A maxillary resection prosthesis is a custom-fabricated prosthetic appliance designed to seal and restore defects in the upper jaw and palate that result from surgical resection. These defects most commonly arise from the treatment of oral or sinonasal cancers, though they may also result from trauma or congenital conditions. Without this prosthesis, patients experience significant difficulty with speech, swallowing, and nasal regurgitation of food and liquids. The device effectively separates the oral cavity from the nasal cavity and maxillary sinus, restoring function that would otherwise be severely impaired.

The billing lifecycle for a maxillary resection prosthesis is more complex than most dental procedures because it typically involves three distinct phases. The surgical obturator is placed at the time of surgery to protect the wound and provide immediate function. The interim obturator is fabricated during the healing period as tissues change shape. The definitive prosthesis is created once surgical sites have fully healed and tissue contours have stabilized. Each phase has its own CDT code, and billing teams must track the timeline carefully to ensure each claim is submitted at the appropriate stage. Payers that cover maxillofacial prosthetics expect clear documentation of the phase of treatment and the clinical rationale for each device.

Reimbursement for maxillary resection prostheses often requires coordination between dental and medical benefit plans. Many dental plans exclude maxillofacial prosthetics from coverage, pushing the claim to the medical side. Medical payers, in turn, may require CPT codes for certain components of care.
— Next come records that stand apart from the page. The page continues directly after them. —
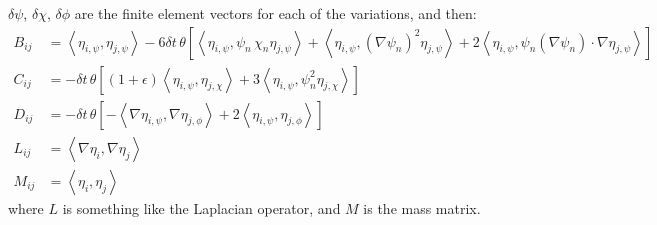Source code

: \documentclass[reqno]{article}
\begin{document}
$\delta \psi$, $\delta \chi$, $\delta \phi$ are the finite element vectors for each of the variations, and then:
\begin{equation}
    \begin{split}
        B_{ij} 
        &= \left<\eta_{i,\psi}, \eta_{j, \psi}\right> 
        - 6 \delta t \, \theta \left[ \left< \eta_{i, \psi}, \psi_n \, \chi_n \eta_{j, \psi} \right>
        + \left< \eta_{i, \psi}, \left(\nabla \psi_n\right)^2 \eta_{j, \psi} \right>
        + 2 \left< \eta_{i, \psi}, \psi_n \left(\nabla \psi_n \right) \cdot \nabla \eta_{j, \psi} \right> \right] \\
        C_{ij}
        &= -\delta t \, \theta \left[ \left(1 + \epsilon\right) \left<\eta_{i, \psi}, \eta_{j, \chi}\right>
        + 3 \left< \eta_{i, \psi}, \psi_n^2 \eta_{j, \chi} \right>
        \right] \\
        D_{ij}
        &= -\delta t \, \theta \left[ -\left<\nabla \eta_{i, \psi}, \nabla \eta_{j, \phi}\right>
        + 2 \left< \eta_{i, \psi}, \eta_{j, \phi} \right> 
        \right] \\
        L_{ij}
        &= \left< \nabla \eta_{i}, \nabla \eta_{j} \right> \\
        M_{ij}
        &= \left< \eta_i, \eta_j \right>
    \end{split}
\end{equation}
where $L$ is something like the Laplacian operator, and $M$ is the mass matrix.
\end{document}
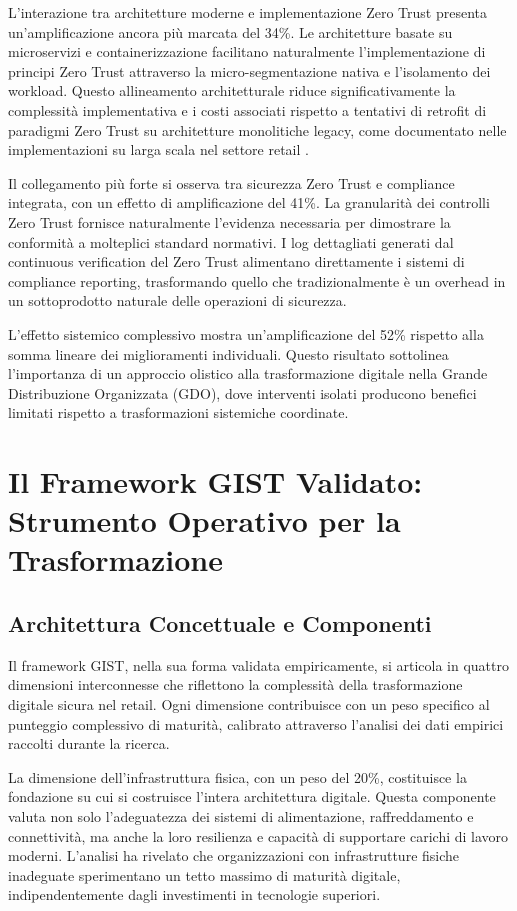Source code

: L'interazione tra architetture moderne e implementazione Zero Trust presenta un'amplificazione ancora più marcata del 34\%. Le architetture basate su microservizi e containerizzazione facilitano naturalmente l'implementazione di principi Zero Trust attraverso la micro-segmentazione nativa e l'isolamento dei workload. Questo allineamento architetturale riduce significativamente la complessità implementativa e i costi associati rispetto a tentativi di retrofit di paradigmi Zero Trust su architetture monolitiche legacy, come documentato nelle implementazioni su larga scala nel settore retail \autocite{chen2023zerotrust}.

Il collegamento più forte si osserva tra sicurezza Zero Trust e compliance integrata, con un effetto di amplificazione del 41\%. La granularità dei controlli Zero Trust fornisce naturalmente l'evidenza necessaria per dimostrare la conformità a molteplici standard normativi. I log dettagliati generati dal continuous verification del Zero Trust alimentano direttamente i sistemi di compliance reporting, trasformando quello che tradizionalmente è un overhead in un sottoprodotto naturale delle operazioni di sicurezza.

L'effetto sistemico complessivo mostra un'amplificazione del 52\% rispetto alla somma lineare dei miglioramenti individuali. Questo risultato sottolinea l'importanza di un approccio olistico alla trasformazione digitale nella Grande Distribuzione Organizzata (GDO), dove interventi isolati producono benefici limitati rispetto a trasformazioni sistemiche coordinate.

\section{Il Framework GIST Validato: Strumento Operativo per la Trasformazione}

\subsection{Architettura Concettuale e Componenti}

Il framework GIST, nella sua forma validata empiricamente, si articola in quattro dimensioni interconnesse che riflettono la complessità della trasformazione digitale sicura nel retail. Ogni dimensione contribuisce con un peso specifico al punteggio complessivo di maturità, calibrato attraverso l'analisi dei dati empirici raccolti durante la ricerca.

La dimensione dell'infrastruttura fisica, con un peso del 20\%, costituisce la fondazione su cui si costruisce l'intera architettura digitale. Questa componente valuta non solo l'adeguatezza dei sistemi di alimentazione, raffreddamento e connettività, ma anche la loro resilienza e capacità di supportare carichi di lavoro moderni. L'analisi ha rivelato che organizzazioni con infrastrutture fisiche inadeguate sperimentano un tetto massimo di maturità digitale, indipendentemente dagli investimenti in tecnologie superiori.

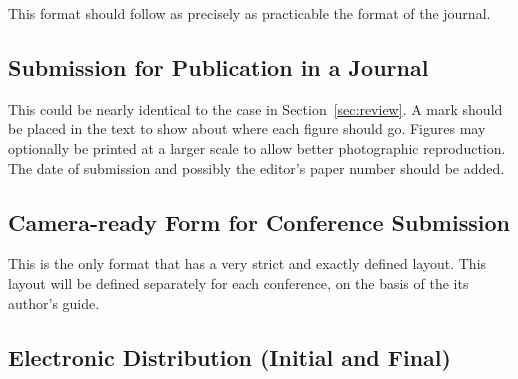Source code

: \documentclass[%
	final,
	notitlepage,
	narroweqnarray,
	inline,
	twoside,
	]{ieee}
\begin{document}
This format should follow as precisely as practicable the format of the 
journal.

\subsection{Submission for Publication in a Journal}

This could be nearly identical to the case in
Section~\ref{sec:review}.  A mark should be placed in the text to show
about where each figure should go.  Figures may optionally be printed
at a larger scale to allow better photographic reproduction.  The date
of submission and possibly the editor's paper number should be added.

\subsection{Camera-ready Form for Conference Submission}

This is the only format that has a very strict and exactly defined
layout.  This layout will be defined separately for each conference,
on the basis of the its author's guide.

\subsection{Electronic Distribution (Initial and Final)}
\end{document}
Practices must be prepared to submit claims with complete narratives, operative reports, and clinical photographs that demonstrate the size and nature of the defect. Because these prostheses are among the highest-fee items in prosthodontic practice, ensuring clean claims and thorough pre-authorization workflows has a direct and meaningful impact on practice revenue.

Why It Matters for Dental Practices

Maxillary resection prostheses require multi-phase fabrication and follow-up, making accurate procedure-level billing, pre-authorization, and medical necessity documentation critical for full reimbursement.

Example

Following a partial maxillectomy for squamous cell carcinoma, a patient is fitted with a surgical obturator immediately after surgery, then transitions to an interim prosthesis during healing, and finally receives a definitive maxillary resection prosthesis. Each phase is billed separately using the appropriate CDT code in the D5900 series, with documentation linking each device to the surgical defect.